◆ **Instructions for the task**: Each line in the records that mentions the word "backgroundColor" needs to be listed.

Records from a collection
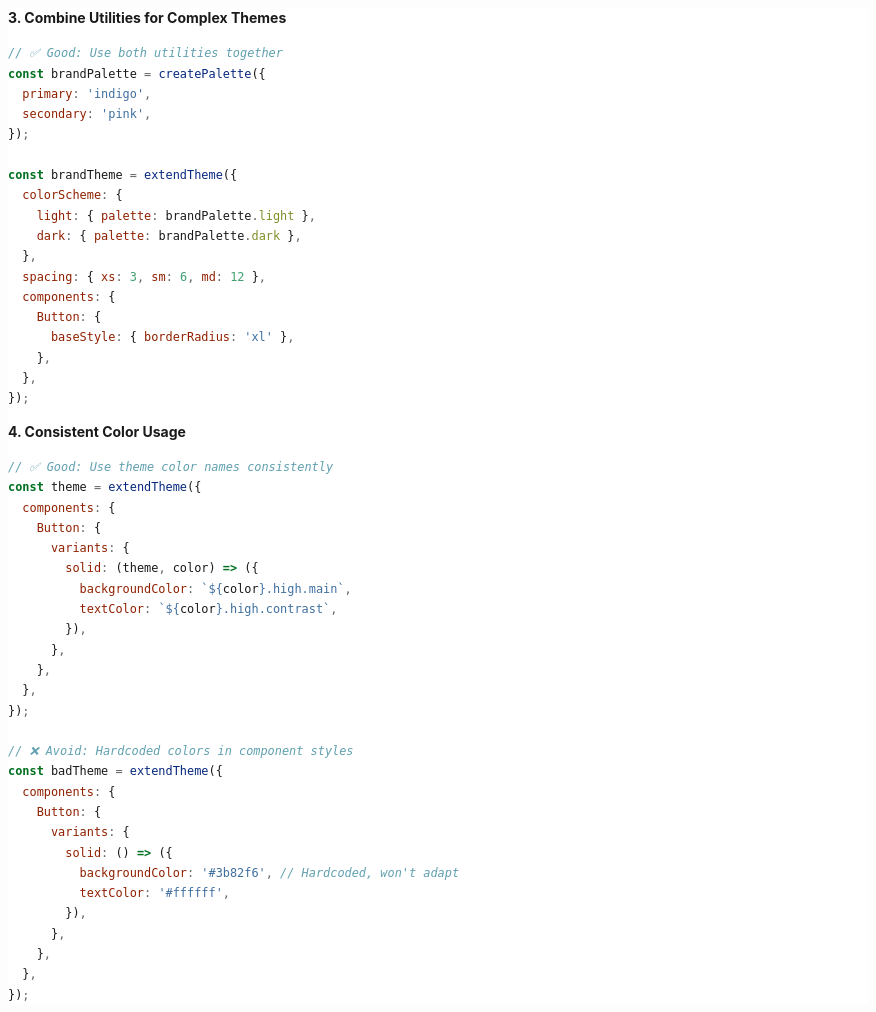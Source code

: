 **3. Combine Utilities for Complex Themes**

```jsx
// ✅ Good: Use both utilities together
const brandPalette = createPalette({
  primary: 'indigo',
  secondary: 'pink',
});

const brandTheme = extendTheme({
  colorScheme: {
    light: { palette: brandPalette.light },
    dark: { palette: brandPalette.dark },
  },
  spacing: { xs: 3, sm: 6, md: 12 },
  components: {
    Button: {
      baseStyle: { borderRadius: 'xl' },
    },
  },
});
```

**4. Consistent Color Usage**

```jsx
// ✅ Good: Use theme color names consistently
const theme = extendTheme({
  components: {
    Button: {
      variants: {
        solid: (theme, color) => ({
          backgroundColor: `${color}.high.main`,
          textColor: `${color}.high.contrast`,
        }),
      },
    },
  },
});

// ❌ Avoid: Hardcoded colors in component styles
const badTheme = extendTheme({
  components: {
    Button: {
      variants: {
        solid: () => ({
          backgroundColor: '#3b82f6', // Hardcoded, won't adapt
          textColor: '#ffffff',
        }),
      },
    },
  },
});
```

◆ **Solved problem**:
          backgroundColor: `${color}.high.main`,
          backgroundColor: '#3b82f6', // Hardcoded, won't adapt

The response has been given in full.